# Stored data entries
++++
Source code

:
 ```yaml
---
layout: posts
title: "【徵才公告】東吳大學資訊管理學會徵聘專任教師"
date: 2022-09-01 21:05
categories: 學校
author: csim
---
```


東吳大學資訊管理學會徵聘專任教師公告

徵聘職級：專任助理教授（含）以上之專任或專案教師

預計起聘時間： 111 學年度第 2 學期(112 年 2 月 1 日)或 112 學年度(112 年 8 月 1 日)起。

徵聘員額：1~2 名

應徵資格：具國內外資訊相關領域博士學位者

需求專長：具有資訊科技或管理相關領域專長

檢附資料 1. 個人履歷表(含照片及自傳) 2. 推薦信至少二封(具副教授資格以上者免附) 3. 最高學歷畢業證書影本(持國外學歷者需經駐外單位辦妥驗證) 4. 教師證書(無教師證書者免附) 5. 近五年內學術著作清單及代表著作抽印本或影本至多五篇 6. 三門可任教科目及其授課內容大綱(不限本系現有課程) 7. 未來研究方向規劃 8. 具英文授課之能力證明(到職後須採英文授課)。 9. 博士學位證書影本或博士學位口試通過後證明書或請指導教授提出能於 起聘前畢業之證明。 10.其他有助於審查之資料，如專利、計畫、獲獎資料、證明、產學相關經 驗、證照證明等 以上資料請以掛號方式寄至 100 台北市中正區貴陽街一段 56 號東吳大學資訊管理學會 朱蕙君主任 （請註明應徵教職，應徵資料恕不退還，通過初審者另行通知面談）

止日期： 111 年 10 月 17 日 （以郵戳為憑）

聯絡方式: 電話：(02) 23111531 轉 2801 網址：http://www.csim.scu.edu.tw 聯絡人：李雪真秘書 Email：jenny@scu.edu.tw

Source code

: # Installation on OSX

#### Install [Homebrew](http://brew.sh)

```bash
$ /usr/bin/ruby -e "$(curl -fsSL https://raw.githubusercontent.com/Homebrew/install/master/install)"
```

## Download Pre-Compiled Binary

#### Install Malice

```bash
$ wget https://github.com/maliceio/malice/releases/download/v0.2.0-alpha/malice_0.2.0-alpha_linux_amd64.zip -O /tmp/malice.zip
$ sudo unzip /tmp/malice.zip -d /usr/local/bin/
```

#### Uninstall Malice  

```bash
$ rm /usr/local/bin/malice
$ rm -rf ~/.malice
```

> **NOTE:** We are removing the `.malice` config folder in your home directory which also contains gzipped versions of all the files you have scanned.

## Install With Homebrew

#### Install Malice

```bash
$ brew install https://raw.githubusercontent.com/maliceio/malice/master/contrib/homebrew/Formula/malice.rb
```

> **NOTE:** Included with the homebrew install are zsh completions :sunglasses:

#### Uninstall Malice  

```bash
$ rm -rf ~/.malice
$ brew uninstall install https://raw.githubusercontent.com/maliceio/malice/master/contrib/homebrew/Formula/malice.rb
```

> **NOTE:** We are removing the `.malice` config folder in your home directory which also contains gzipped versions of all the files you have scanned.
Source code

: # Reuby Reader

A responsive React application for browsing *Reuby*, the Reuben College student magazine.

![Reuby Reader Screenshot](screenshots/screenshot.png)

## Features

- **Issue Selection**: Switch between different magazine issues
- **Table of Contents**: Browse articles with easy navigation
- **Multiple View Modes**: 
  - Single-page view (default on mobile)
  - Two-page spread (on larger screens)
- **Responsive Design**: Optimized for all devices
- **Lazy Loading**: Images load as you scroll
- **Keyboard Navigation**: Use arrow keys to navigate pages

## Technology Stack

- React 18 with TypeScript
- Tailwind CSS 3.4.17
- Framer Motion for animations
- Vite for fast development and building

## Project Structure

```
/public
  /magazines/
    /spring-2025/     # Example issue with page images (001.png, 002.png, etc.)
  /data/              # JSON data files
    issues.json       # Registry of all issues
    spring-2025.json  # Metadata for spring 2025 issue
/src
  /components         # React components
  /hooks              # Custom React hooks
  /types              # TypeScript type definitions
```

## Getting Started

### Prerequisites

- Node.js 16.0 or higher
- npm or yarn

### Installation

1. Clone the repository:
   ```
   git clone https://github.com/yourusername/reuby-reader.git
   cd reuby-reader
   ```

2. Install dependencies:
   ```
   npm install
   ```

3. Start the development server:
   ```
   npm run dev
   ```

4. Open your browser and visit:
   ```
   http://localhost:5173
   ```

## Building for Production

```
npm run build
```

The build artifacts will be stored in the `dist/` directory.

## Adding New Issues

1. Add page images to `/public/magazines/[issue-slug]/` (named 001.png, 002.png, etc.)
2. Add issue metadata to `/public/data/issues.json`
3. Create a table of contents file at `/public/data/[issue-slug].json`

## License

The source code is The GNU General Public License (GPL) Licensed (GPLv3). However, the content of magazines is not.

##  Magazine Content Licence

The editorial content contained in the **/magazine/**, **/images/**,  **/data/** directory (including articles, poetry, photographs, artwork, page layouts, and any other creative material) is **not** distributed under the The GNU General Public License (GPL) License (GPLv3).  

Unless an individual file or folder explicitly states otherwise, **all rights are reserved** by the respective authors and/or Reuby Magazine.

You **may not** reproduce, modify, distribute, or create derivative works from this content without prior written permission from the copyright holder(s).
++++
# Goal of the exercise
Produce an exact copy of every entry above.

# Exercise solution
Source code

:
 ```yaml
---
layout: posts
title: "【徵才公告】東吳大學資訊管理學會徵聘專任教師"
date: 2022-09-01 21:05
categories: 學校
author: csim
---
```


東吳大學資訊管理學會徵聘專任教師公告

徵聘職級：專任助理教授（含）以上之專任或專案教師

預計起聘時間： 111 學年度第 2 學期(112 年 2 月 1 日)或 112 學年度(112 年 8 月 1 日)起。

徵聘員額：1~2 名

應徵資格：具國內外資訊相關領域博士學位者

需求專長：具有資訊科技或管理相關領域專長

檢附資料 1. 個人履歷表(含照片及自傳) 2. 推薦信至少二封(具副教授資格以上者免附) 3. 最高學歷畢業證書影本(持國外學歷者需經駐外單位辦妥驗證) 4. 教師證書(無教師證書者免附) 5. 近五年內學術著作清單及代表著作抽印本或影本至多五篇 6. 三門可任教科目及其授課內容大綱(不限本系現有課程) 7. 未來研究方向規劃 8. 具英文授課之能力證明(到職後須採英文授課)。 9. 博士學位證書影本或博士學位口試通過後證明書或請指導教授提出能於 起聘前畢業之證明。 10.其他有助於審查之資料，如專利、計畫、獲獎資料、證明、產學相關經 驗、證照證明等 以上資料請以掛號方式寄至 100 台北市中正區貴陽街一段 56 號東吳大學資訊管理學會 朱蕙君主任 （請註明應徵教職，應徵資料恕不退還，通過初審者另行通知面談）

止日期： 111 年 10 月 17 日 （以郵戳為憑）

聯絡方式: 電話：(02) 23111531 轉 2801 網址：http://www.csim.scu.edu.tw 聯絡人：李雪真秘書 Email：jenny@scu.edu.tw

Source code

: # Installation on OSX

#### Install [Homebrew](http://brew.sh)

```bash
$ /usr/bin/ruby -e "$(curl -fsSL https://raw.githubusercontent.com/Homebrew/install/master/install)"
```

## Download Pre-Compiled Binary

#### Install Malice

```bash
$ wget https://github.com/maliceio/malice/releases/download/v0.2.0-alpha/malice_0.2.0-alpha_linux_amd64.zip -O /tmp/malice.zip
$ sudo unzip /tmp/malice.zip -d /usr/local/bin/
```

#### Uninstall Malice  

```bash
$ rm /usr/local/bin/malice
$ rm -rf ~/.malice
```

> **NOTE:** We are removing the `.malice` config folder in your home directory which also contains gzipped versions of all the files you have scanned.

## Install With Homebrew

#### Install Malice

```bash
$ brew install https://raw.githubusercontent.com/maliceio/malice/master/contrib/homebrew/Formula/malice.rb
```

> **NOTE:** Included with the homebrew install are zsh completions :sunglasses:

#### Uninstall Malice  

```bash
$ rm -rf ~/.malice
$ brew uninstall install https://raw.githubusercontent.com/maliceio/malice/master/contrib/homebrew/Formula/malice.rb
```

> **NOTE:** We are removing the `.malice` config folder in your home directory which also contains gzipped versions of all the files you have scanned.
Source code

: # Reuby Reader

A responsive React application for browsing *Reuby*, the Reuben College student magazine.

![Reuby Reader Screenshot](screenshots/screenshot.png)

## Features

- **Issue Selection**: Switch between different magazine issues
- **Table of Contents**: Browse articles with easy navigation
- **Multiple View Modes**: 
  - Single-page view (default on mobile)
  - Two-page spread (on larger screens)
- **Responsive Design**: Optimized for all devices
- **Lazy Loading**: Images load as you scroll
- **Keyboard Navigation**: Use arrow keys to navigate pages

## Technology Stack

- React 18 with TypeScript
- Tailwind CSS 3.4.17
- Framer Motion for animations
- Vite for fast development and building

## Project Structure

```
/public
  /magazines/
    /spring-2025/     # Example issue with page images (001.png, 002.png, etc.)
  /data/              # JSON data files
    issues.json       # Registry of all issues
    spring-2025.json  # Metadata for spring 2025 issue
/src
  /components         # React components
  /hooks              # Custom React hooks
  /types              # TypeScript type definitions
```

## Getting Started

### Prerequisites

- Node.js 16.0 or higher
- npm or yarn

### Installation

1. Clone the repository:
   ```
   git clone https://github.com/yourusername/reuby-reader.git
   cd reuby-reader
   ```

2. Install dependencies:
   ```
   npm install
   ```

3. Start the development server:
   ```
   npm run dev
   ```

4. Open your browser and visit:
   ```
   http://localhost:5173
   ```

## Building for Production

```
npm run build
```

The build artifacts will be stored in the `dist/` directory.

## Adding New Issues

1. Add page images to `/public/magazines/[issue-slug]/` (named 001.png, 002.png, etc.)
2. Add issue metadata to `/public/data/issues.json`
3. Create a table of contents file at `/public/data/[issue-slug].json`

## License

The source code is The GNU General Public License (GPL) Licensed (GPLv3). However, the content of magazines is not.

##  Magazine Content Licence

The editorial content contained in the **/magazine/**, **/images/**,  **/data/** directory (including articles, poetry, photographs, artwork, page layouts, and any other creative material) is **not** distributed under the The GNU General Public License (GPL) License (GPLv3).  

Unless an individual file or folder explicitly states otherwise, **all rights are reserved** by the respective authors and/or Reuby Magazine.

You **may not** reproduce, modify, distribute, or create derivative works from this content without prior written permission from the copyright holder(s).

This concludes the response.